▸ **About this exercise**
Among the records, find the lines that hold the string "help" and return them.

Saved data entries:
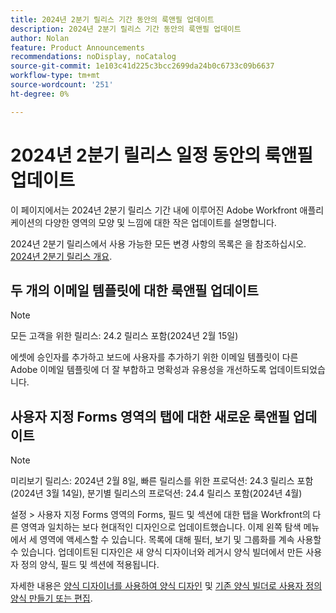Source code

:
 ```yaml
---
title: 2024년 2분기 릴리스 기간 동안의 룩앤필 업데이트
description: 2024년 2분기 릴리스 기간 동안의 룩앤필 업데이트
author: Nolan
feature: Product Announcements
recommendations: noDisplay, noCatalog
source-git-commit: 1e103c41d225c3bcc2699da24b0c6733c09b6637
workflow-type: tm+mt
source-wordcount: '251'
ht-degree: 0%

---
```


# 2024년 2분기 릴리스 일정 동안의 룩앤필 업데이트

이 페이지에서는 2024년 2분기 릴리스 기간 내에 이루어진 Adobe Workfront 애플리케이션의 다양한 영역의 모양 및 느낌에 대한 작은 업데이트를 설명합니다.

2024년 2분기 릴리스에서 사용 가능한 모든 변경 사항의 목록은 을 참조하십시오. [2024년 2분기 릴리스 개요](/help/quicksilver/product-announcements/product-releases/24-q2-release-activity/24-q2-release-overview.md).

## 두 개의 이메일 템플릿에 대한 룩앤필 업데이트

>[!NOTE]
>
>모든 고객을 위한 릴리스: 24.2 릴리스 포함(2024년 2월 15일)

에셋에 승인자를 추가하고 보드에 사용자를 추가하기 위한 이메일 템플릿이 다른 Adobe 이메일 템플릿에 더 잘 부합하고 명확성과 유용성을 개선하도록 업데이트되었습니다.

## 사용자 지정 Forms 영역의 탭에 대한 새로운 룩앤필 업데이트

>[!NOTE]
>
>미리보기 릴리스: 2024년 2월 8일, 빠른 릴리스를 위한 프로덕션: 24.3 릴리스 포함(2024년 3월 14일), 분기별 릴리스의 프로덕션: 24.4 릴리스 포함(2024년 4월)

설정 > 사용자 지정 Forms 영역의 Forms, 필드 및 섹션에 대한 탭을 Workfront의 다른 영역과 일치하는 보다 현대적인 디자인으로 업데이트했습니다. 이제 왼쪽 탐색 메뉴에서 세 영역에 액세스할 수 있습니다. 목록에 대해 필터, 보기 및 그룹화를 계속 사용할 수 있습니다. 업데이트된 디자인은 새 양식 디자이너와 레거시 양식 빌더에서 만든 사용자 정의 양식, 필드 및 섹션에 적용됩니다.

자세한 내용은 [양식 디자이너를 사용하여 양식 디자인](/help/quicksilver/administration-and-setup/customize-workfront/create-manage-custom-forms/form-designer/design-a-form/design-a-form.md) 및 [기존 양식 빌더로 사용자 정의 양식 만들기 또는 편집](/help/quicksilver/administration-and-setup/customize-workfront/create-manage-custom-forms/create-or-edit-a-custom-form.md).



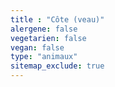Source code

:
 ```yaml
---
title : "Côte (veau)"
alergene: false
vegetarien: false
vegan: false
type: "animaux"
sitemap_exclude: true
--- 
```

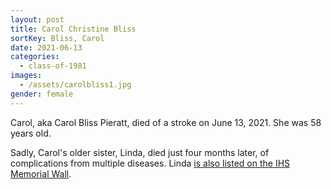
 ```yaml
---
layout: post
title: Carol Christine Bliss
sortKey: Bliss, Carol
date: 2021-06-13
categories:
  - class-of-1981
images:
  - /assets/carolbliss1.jpg
gender: female
---
```


Carol, aka Carol Bliss Pieratt, died of a stroke on June 13, 2021. She was 58 years old.

Sadly, Carol's older sister, Linda, died just four months later, of complications from multiple diseases. Linda [is also listed on the IHS Memorial Wall](https://ihsmemorial.org/class-of-1979/linda-renee-bliss/).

▸ **Exercise output**
2024년 2분기 릴리스에서 사용 가능한 모든 변경 사항의 목록은 을 참조하십시오. [2024년 2분기 릴리스 개요](/help/quicksilver/product-announcements/product-releases/24-q2-release-activity/24-q2-release-overview.md).
자세한 내용은 [양식 디자이너를 사용하여 양식 디자인](/help/quicksilver/administration-and-setup/customize-workfront/create-manage-custom-forms/form-designer/design-a-form/design-a-form.md) 및 [기존 양식 빌더로 사용자 정의 양식 만들기 또는 편집](/help/quicksilver/administration-and-setup/customize-workfront/create-manage-custom-forms/create-or-edit-a-custom-form.md).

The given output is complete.